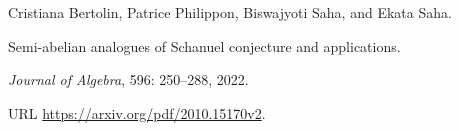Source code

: Cristiana Bertolin, Patrice Philippon, Biswajyoti Saha, and Ekata Saha.

\newblock Semi-abelian analogues of {Schanuel} conjecture and applications.

\newblock \emph{Journal of Algebra}, 596: 250--288, 2022.

\newblock URL \url{https://arxiv.org/pdf/2010.15170v2}.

★ ★ ★ ★ ★

Although the records contain pictures, restate them word for word with those pictures left out.

Source code

: Cristiana Bertolin, Patrice Philippon, Biswajyoti Saha, and Ekata Saha.

\newblock Semi-abelian analogues of {Schanuel} conjecture and applications.

\newblock \emph{Journal of Algebra}, 596: 250--288, 2022.

\newblock URL \url{https://arxiv.org/pdf/2010.15170v2}.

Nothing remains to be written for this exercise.